Book of Mormon Notes– How deep can you dig?

2009, December 22

“Book of Mormon: What to Do with the Robbers?” by grego

Book of Mormon: What to Do with the Robbers?

grego
(c) 2009

The Book of Mormon says:
3 Nephi 7:3 And they granted unto those robbers who had entered into a covenant to keep the peace of the land, who were desirous to remain Lamanites, lands, according to their numbers, that they might have, with their labors, wherewith to subsist upon; and thus they did establish peace in all the land.

The robbers had given up in their war and were captives; some repented of all their sins, but others, like these, didn’t want to. Still, they were granted (was that “given” or “loaned”?) land so that they could live by their labors; essentially, they were granted a place to live and work to do, but no further government handouts.

No slaves; no prison. Result? Peace.

There is nothing later in the record that denotes any type of returning to their robbing or unrighteousness at all; in fact, the next Gadianton robbers are a very different set of people (judges, lawyers, ex-high priests).

Joseph Smith, while running for President of the United States of America, http://reason.com/blog/2007/12/06/the-single-weirdest-fact-about :
“opposed incarceration for all crimes but murder.
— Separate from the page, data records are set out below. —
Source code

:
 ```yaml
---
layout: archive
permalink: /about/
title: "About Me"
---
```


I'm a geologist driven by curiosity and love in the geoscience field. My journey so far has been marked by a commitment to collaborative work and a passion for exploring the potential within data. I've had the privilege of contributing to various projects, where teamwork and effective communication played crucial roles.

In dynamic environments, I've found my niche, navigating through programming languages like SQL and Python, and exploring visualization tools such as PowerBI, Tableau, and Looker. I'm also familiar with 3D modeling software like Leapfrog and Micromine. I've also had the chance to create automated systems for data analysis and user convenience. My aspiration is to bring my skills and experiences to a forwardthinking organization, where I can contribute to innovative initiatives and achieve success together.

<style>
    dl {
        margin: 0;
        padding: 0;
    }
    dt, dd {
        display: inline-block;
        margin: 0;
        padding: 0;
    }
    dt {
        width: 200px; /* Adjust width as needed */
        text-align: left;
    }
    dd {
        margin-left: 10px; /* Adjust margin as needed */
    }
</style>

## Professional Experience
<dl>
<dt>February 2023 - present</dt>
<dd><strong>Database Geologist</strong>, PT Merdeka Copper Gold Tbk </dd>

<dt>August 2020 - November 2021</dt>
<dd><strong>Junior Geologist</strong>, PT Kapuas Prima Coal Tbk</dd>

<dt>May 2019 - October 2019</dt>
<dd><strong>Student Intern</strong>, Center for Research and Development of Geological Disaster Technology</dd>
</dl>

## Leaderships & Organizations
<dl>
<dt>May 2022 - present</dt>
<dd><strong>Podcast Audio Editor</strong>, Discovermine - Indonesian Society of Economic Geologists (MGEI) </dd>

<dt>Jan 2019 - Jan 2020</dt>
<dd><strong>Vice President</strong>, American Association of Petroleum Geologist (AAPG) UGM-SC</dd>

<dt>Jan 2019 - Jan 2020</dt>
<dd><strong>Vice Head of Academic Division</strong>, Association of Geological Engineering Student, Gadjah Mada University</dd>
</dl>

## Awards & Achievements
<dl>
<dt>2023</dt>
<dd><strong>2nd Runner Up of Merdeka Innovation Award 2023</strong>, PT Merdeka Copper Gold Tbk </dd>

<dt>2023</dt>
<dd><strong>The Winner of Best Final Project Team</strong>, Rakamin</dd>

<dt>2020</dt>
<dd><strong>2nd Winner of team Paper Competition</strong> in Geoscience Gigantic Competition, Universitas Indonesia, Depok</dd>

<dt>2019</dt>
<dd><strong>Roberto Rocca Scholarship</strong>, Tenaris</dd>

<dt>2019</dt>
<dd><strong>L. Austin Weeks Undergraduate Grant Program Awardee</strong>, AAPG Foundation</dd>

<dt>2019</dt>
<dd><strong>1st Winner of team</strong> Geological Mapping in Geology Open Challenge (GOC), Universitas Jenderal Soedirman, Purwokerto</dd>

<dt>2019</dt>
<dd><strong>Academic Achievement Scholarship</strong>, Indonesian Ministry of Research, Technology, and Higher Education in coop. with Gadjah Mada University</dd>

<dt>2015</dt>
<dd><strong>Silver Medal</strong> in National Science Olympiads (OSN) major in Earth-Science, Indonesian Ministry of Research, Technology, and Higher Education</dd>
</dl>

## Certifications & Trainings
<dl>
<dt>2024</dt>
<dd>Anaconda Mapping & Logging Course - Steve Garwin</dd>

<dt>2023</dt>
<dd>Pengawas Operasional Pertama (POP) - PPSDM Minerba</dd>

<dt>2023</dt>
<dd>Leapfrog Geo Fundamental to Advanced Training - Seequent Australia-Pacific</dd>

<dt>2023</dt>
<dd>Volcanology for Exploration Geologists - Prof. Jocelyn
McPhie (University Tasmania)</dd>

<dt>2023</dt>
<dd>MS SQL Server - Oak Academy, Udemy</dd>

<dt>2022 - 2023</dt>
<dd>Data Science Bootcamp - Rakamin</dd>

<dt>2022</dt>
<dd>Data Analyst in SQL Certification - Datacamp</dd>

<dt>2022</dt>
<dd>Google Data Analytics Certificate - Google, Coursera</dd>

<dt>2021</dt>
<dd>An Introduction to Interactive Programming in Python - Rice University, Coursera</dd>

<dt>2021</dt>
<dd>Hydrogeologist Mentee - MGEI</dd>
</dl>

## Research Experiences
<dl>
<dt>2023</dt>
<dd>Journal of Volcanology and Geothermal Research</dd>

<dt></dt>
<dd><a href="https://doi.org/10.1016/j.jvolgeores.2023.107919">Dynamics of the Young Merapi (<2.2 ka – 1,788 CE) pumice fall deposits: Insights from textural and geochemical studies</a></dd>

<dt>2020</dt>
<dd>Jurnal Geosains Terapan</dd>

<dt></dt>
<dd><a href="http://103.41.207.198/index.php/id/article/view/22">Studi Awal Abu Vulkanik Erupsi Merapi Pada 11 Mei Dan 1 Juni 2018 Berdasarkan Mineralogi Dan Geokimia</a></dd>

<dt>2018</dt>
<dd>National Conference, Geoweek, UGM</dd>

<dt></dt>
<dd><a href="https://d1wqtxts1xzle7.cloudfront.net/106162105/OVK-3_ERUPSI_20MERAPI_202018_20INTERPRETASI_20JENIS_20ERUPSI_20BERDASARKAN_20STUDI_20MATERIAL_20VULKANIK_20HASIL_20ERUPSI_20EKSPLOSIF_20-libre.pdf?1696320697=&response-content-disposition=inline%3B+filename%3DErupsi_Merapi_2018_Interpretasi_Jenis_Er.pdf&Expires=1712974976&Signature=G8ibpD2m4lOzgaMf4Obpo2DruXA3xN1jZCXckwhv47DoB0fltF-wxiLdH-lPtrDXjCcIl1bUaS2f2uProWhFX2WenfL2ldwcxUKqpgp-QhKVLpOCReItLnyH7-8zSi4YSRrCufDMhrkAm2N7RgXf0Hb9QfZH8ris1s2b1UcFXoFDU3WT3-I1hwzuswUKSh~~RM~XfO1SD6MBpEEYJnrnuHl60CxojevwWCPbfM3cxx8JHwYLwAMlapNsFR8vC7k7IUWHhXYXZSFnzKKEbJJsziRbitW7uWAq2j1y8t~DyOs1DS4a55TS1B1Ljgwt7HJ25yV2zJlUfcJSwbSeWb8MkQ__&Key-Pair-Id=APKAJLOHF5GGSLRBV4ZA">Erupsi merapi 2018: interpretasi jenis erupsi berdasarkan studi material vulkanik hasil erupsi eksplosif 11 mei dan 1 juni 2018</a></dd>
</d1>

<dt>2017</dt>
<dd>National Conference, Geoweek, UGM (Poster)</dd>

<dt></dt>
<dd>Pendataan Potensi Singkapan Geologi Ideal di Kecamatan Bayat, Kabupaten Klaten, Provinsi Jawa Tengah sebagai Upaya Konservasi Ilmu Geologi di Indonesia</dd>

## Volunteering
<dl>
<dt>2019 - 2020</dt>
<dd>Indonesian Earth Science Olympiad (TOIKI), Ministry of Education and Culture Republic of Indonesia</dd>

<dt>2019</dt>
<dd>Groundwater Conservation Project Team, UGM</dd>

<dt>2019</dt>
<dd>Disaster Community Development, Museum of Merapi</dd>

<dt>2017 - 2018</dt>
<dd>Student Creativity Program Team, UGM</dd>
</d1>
Instead, miscreants ought to work on the roads or ‘any place where the culprit can be taught more wisdom and more virtue.’ Smith reminded those hardhearts who doubted that criminals might be reformed that ‘Love conquers all.'” Also, “Petition your state legislatures to pardon every convict in their several penitentiaries,” Smith urged, “blessing them as they go, and saying to them in the name of the Lord, go thy way and sin no more!”
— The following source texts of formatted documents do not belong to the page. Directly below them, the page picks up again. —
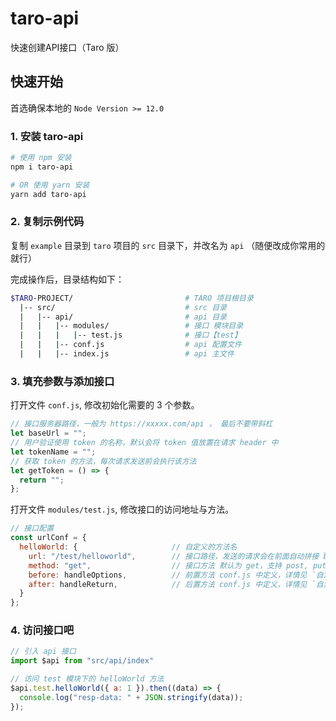 # taro-api

快速创建API接口（Taro 版）

## 快速开始

首选确保本地的 `Node Version >= 12.0`

### 1. 安装 taro-api

```bash
# 使用 npm 安装
npm i taro-api

# OR 使用 yarn 安装
yarn add taro-api
```

### 2. 复制示例代码

复制 `example` 目录到 `taro` 项目的 `src` 目录下，并改名为 `api` （随便改成你常用的就行）

完成操作后，目录结构如下：

```bash
$TARO-PROJECT/                         # TARO 项目根目录
  |-- src/                             # src 目录
  |   |-- api/                         # api 目录
  |   |   |-- modules/                 # 接口 模块目录
  |   |   |   |-- test.js              # 接口【test】
  |   |   |-- conf.js                  # api 配置文件
  |   |   |-- index.js                 # api 主文件
```

### 3. 填充参数与添加接口

打开文件 `conf.js`, 修改初始化需要的 3 个参数。

```js
// 接口服务器路径，一般为 https://xxxxx.com/api ， 最后不要带斜杠
let baseUrl = "";
// 用户验证使用 token 的名称，默认会将 token 值放置在请求 header 中
let tokenName = "";
// 获取 token 的方法，每次请求发送前会执行该方法
let getToken = () => {
  return "";
};
```

打开文件 `modules/test.js`, 修改接口的访问地址与方法。

```js
// 接口配置
const urlConf = {
  helloWorld: {                     // 自定义的方法名
    url: "/test/helloworld",        // 接口路径，发送的请求会在前面自动拼接 baseUrl
    method: "get",                  // 接口方法 默认为 get，支持 post, put, delete 等   
    before: handleOptions,          // 前置方法 conf.js 中定义，详情见 `自定义请求` 部分
    after: handleReturn,            // 后置方法 conf.js 中定义，详情见 `自定义请求` 部分
  }
};
```

### 4. 访问接口吧

```js
// 引入 api 接口
import $api from "src/api/index"

// 访问 test 模块下的 helloWorld 方法
$api.test.helloWorld({ a: 1 }).then((data) => {
  console.log("resp-data: " + JSON.stringify(data));
});
```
If much of the growth of the robbers occurred during the reign of the Gadianton robbers in the judgment seat (Helaman 7-11) and perhaps the government had contributed to their problem, and only the less-convinced and less-opposed and less-wicked robbers surrendered while the harcore ones died fighting or received capital punishment for their unrepentant ways, and thus left out capital punishment even for the robbers?

I imagine it was a little more complicated than that; could some form of this idea work?